For each line below that holds the word "more", make a copy.

§ **Supplied material**:
--------
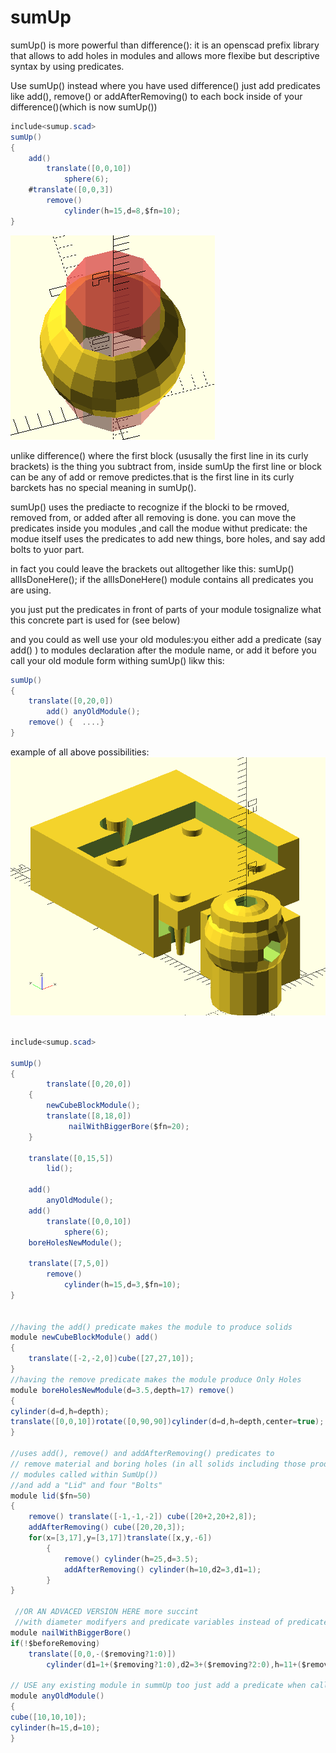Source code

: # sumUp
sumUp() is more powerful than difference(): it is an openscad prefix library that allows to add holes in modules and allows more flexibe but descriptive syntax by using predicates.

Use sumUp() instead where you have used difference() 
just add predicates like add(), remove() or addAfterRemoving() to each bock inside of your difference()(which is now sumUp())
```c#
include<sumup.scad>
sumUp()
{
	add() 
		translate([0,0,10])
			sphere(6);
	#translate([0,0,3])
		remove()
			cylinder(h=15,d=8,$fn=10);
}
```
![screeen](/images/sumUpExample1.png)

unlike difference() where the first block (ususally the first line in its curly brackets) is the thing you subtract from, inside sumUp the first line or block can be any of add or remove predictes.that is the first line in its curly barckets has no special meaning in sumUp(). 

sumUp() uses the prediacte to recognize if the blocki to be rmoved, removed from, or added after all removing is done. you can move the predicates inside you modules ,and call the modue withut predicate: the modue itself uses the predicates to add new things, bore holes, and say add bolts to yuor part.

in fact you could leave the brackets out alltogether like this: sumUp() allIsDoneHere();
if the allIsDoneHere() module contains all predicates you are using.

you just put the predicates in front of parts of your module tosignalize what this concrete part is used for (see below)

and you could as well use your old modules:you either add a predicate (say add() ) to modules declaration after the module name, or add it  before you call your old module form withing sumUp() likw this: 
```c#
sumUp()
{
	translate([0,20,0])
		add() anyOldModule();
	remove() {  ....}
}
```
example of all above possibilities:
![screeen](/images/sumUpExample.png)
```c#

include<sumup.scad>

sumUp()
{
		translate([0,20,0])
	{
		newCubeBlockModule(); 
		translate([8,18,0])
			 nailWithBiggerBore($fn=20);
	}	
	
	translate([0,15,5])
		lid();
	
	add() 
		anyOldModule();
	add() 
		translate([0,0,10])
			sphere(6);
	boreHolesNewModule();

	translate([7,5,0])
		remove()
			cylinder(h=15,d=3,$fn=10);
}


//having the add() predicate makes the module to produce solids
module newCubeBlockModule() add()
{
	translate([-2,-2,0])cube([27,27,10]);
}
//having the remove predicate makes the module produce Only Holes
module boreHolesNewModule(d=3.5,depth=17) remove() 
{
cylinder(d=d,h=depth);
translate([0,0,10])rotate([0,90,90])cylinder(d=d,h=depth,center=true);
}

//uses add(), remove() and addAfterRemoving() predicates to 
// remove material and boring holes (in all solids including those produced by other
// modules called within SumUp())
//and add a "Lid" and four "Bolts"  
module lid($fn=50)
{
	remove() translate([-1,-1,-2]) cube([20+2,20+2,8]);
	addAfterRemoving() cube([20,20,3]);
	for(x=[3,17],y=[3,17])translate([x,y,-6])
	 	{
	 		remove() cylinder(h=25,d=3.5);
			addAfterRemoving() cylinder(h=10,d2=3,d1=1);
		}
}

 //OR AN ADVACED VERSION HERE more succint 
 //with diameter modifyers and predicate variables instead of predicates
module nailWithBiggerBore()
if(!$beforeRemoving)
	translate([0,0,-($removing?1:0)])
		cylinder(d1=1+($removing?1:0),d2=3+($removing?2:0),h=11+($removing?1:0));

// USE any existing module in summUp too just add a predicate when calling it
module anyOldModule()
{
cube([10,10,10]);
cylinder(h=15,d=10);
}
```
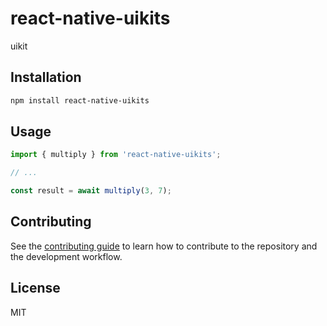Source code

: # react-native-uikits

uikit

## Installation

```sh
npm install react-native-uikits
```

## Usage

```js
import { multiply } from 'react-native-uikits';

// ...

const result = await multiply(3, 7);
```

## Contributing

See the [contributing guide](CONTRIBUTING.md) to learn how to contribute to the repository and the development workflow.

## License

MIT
--------
§ **Answer to this task**:
sumUp() is more powerful than difference(): it is an openscad prefix library that allows to add holes in modules and allows more flexibe but descriptive syntax by using predicates.
 //OR AN ADVACED VERSION HERE more succint 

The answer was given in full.